Rien
3 |
Label :
L'Amicale Underground |
||||
S'il y a un groupe qui illustre le processus de dénégation, c'est bien Rien. En bon névrosés, Yugo Solo, DJ Goulag, Dos.3, {aka} et Francis Fruit nous obligent à annuler leur existence au moment même où on se met à parler d'eux. Exemple : "T'écoutes quoi ?" "Moi ? J'écoute Rien." "... tu m'en diras tant.". Les saligauds ont eu 15 ans pour s'amuser (et se lasser, probablement, comme toi lecteur au bout de 3 chroniques successives) des quiproquos que leur patronyme n'a pas manqué de causer. Ils ont pavé leur voie de cet humour léger, absurde, articulé l'air de rien avec une virtuosité instrumentale toujours mise au service de voyages inédits (Il ne peut y avoir de prédiction sans avenir ressemble à un équivalent musical de Alice au Pays des Merveilles), composant une discographie en forme de pied-de-nez aux étiquettes de tout poil, celles-là mêmes qui tentent encore maladroitement de les labelliser "post-rock". Mais le temps des rires et des chants est passé, nous sommes en décembre 2014 et tout jeu de mots laid à l'endroit du groupe charrie désormais son lot d'amertume : Rien se meurt. C'était écrit ; la sénescence de Rien est programmée dans ses gènes, c'était même son postulat de base en 1999. Ils ne sont pas légion, les groupes qui ont les couilles de savoir s'arrêter, de se tenir à une promesse vieille de 15 ans. Après deux albums grandioses (je baise mes mots) et des tournées restées mémorables, le groupe a semblé réaliser l'échéance en 2010, lorsqu'est paru un disque en forme de prédiction. Celui-là s'appelait 3.

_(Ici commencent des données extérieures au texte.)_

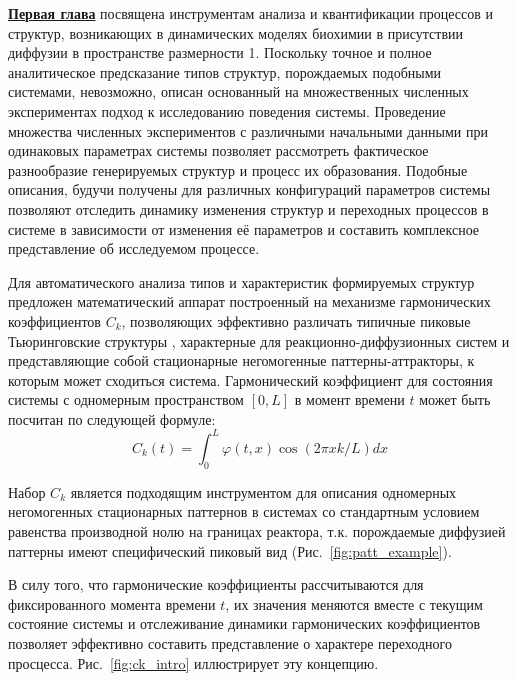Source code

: \underline{\textbf{Первая глава}} посвящена инструментам анализа и квантификации процессов и структур, возникающих в динамических моделях биохимии в присутствии диффузии в пространстве размерности 1. Поскольку точное и полное аналитическое предсказание типов структур, порождаемых подобными системами, невозможно, описан основанный на множественных численных экспериментах подход к исследованию поведения системы. Проведение множества численных экспериментов с различными начальными данными при одинаковых параметрах системы позволяет рассмотреть фактическое разнообразие генерируемых структур и процесс их образования. Подобные описания, будучи получены для различных конфигураций параметров системы позволяют отследить динамику изменения структур и переходных процессов в системе в зависимости от изменения её параметров и составить комплексное представление об исследуемом процессе.

Для автоматического анализа типов и характеристик формируемых структур предложен математический аппарат построенный на механизме гармонических коэффициентов $C_k$, позволяющих эффективно различать типичные пиковые Тьюринговские структуры \cite{turing1990chemical}, характерные для реакционно-диффузионных систем и представляющие собой стационарные негомогенные паттерны-аттракторы, к которым может сходиться система. Гармонический коэффициент для состояния системы с одномерным пространством $[0, L]$ в момент времени $t$ может быть посчитан по следующей формуле:
\begin{equation}
    C_k(t) = \int_0^L \varphi(t, x) \cos (2 \pi x k / L) d x
\end{equation}

Набор $C_k$ является подходящим инструментом для описания одномерных негомогенных стационарных паттернов в системах со стандартным условием равенства производной нолю на границах реактора, т.к. порождаемые диффузией паттерны имеют специфический пиковый вид (Рис.~\ref{fig:patt_example}).

\begin{figure}[ht]
\end{figure}

В силу того, что гармонические коэффициенты рассчитываются для фиксированного момента времени $t$, их значения меняются вместе с текущим состояние системы и отслеживание динамики гармонических коэффициентов позволяет эффективно составить представление о характере переходного просцесса. Рис.~\ref{fig:ck_intro} иллюстрирует эту концепцию. 

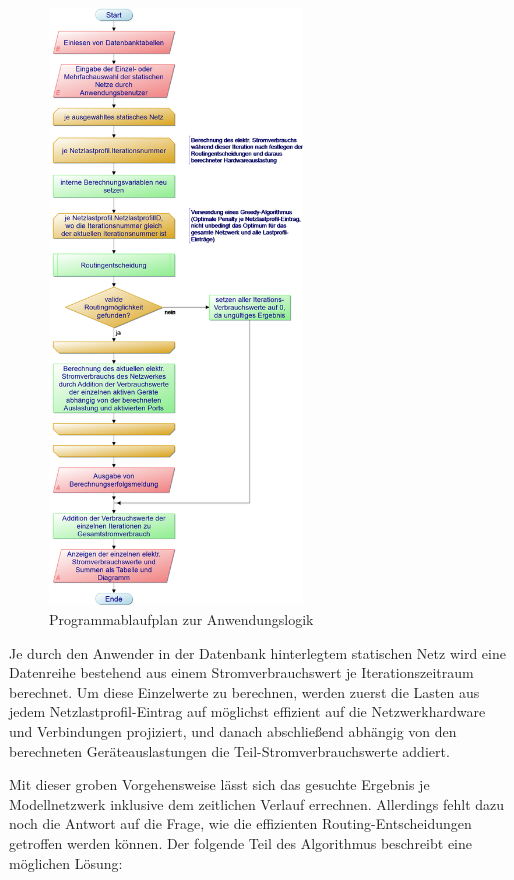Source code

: \documentclass[12pt,titlepage]{article}
\begin{document}
\begin{figure}[!ht]
	\centering
	\includegraphics[width=0.6\textwidth]{1Berechnung_elektr_Stromverbrauch}
	\caption{Programmablaufplan zur Anwendungslogik}
	\label{fig:1Berechnung_elektr_Stromverbrauch}
\end{figure}


Je durch den Anwender in der Datenbank hinterlegtem statischen Netz wird eine Datenreihe bestehend aus einem Stromverbrauchswert je Iterationszeitraum berechnet.
Um diese Einzelwerte zu berechnen, werden zuerst die Lasten aus jedem Netzlastprofil-Eintrag auf möglichst effizient auf die Netzwerkhardware und Verbindungen projiziert, und danach abschließend abhängig von den berechneten Geräteauslastungen die Teil-Stromverbrauchswerte addiert.


Mit dieser groben Vorgehensweise lässt sich das gesuchte Ergebnis je Modellnetzwerk inklusive dem zeitlichen Verlauf errechnen. Allerdings fehlt dazu noch die Antwort auf die Frage, wie die effizienten Routing-Entscheidungen getroffen werden können. Der folgende Teil des Algorithmus beschreibt eine möglichen Lösung:
\end{document}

On a pu se demander ce qu'il signifiait, ce chiffre garant d'un tiers. Troisième production du quatuor devenu quintet ? Ou bien, sinistre augure, entame d'un compte à rebours inexorable nous rappelant que – blague à part – un jour il n'y aura plus Rien, comme nous le prédisait déjà Ferré en 73. Malheureusement à ce propos l'Amicale Underground est formol (formel pardon, lapsus tristement révélateur), 3 constitue le premier volume d'une trilogie. Du genre qui ne porte pas de nom. De là à parler d'ineffable il n'y a qu'un pas... Que je ferais bien de franchir avant que l'on se mette à parler de feu-Rien. De ces trois années qui ont suivi le dernier LP, le groupe a retenu trois fois rien ; quatre morceaux pour un peu moins d'une demi-heure. Avant de crier au scandale, ô lecteur biberonné à la productivité folle d'un Guided By Voice ou autre Ty Segall, avant de clouer Rien au pilori, écoute bien le disque. Écoute le attentivement car il est de ceux qui t'apprennent une leçon de vie : la touche repeat est ton amie. Mieux vaut un disque de 25 minutes qui, écouté trois fois de suite la bave aux lèvres, en fait 75 de pur bonheur, plutôt qu'un autre de même longueur rempli de fillers et sur lequel on ne reviendra pas. Sur ces quatre morceaux, Rien a appliqué un baume magique, de ceux qui transforment le plomb en or, pour que soudainement : POUF! ... Quatre morceaux n'en fassent plus qu'un. Un monstre gigantesque à quatre têtes, dont le rugissement se fait tout en nuance, entre arpèges cristallins et distorsions massives.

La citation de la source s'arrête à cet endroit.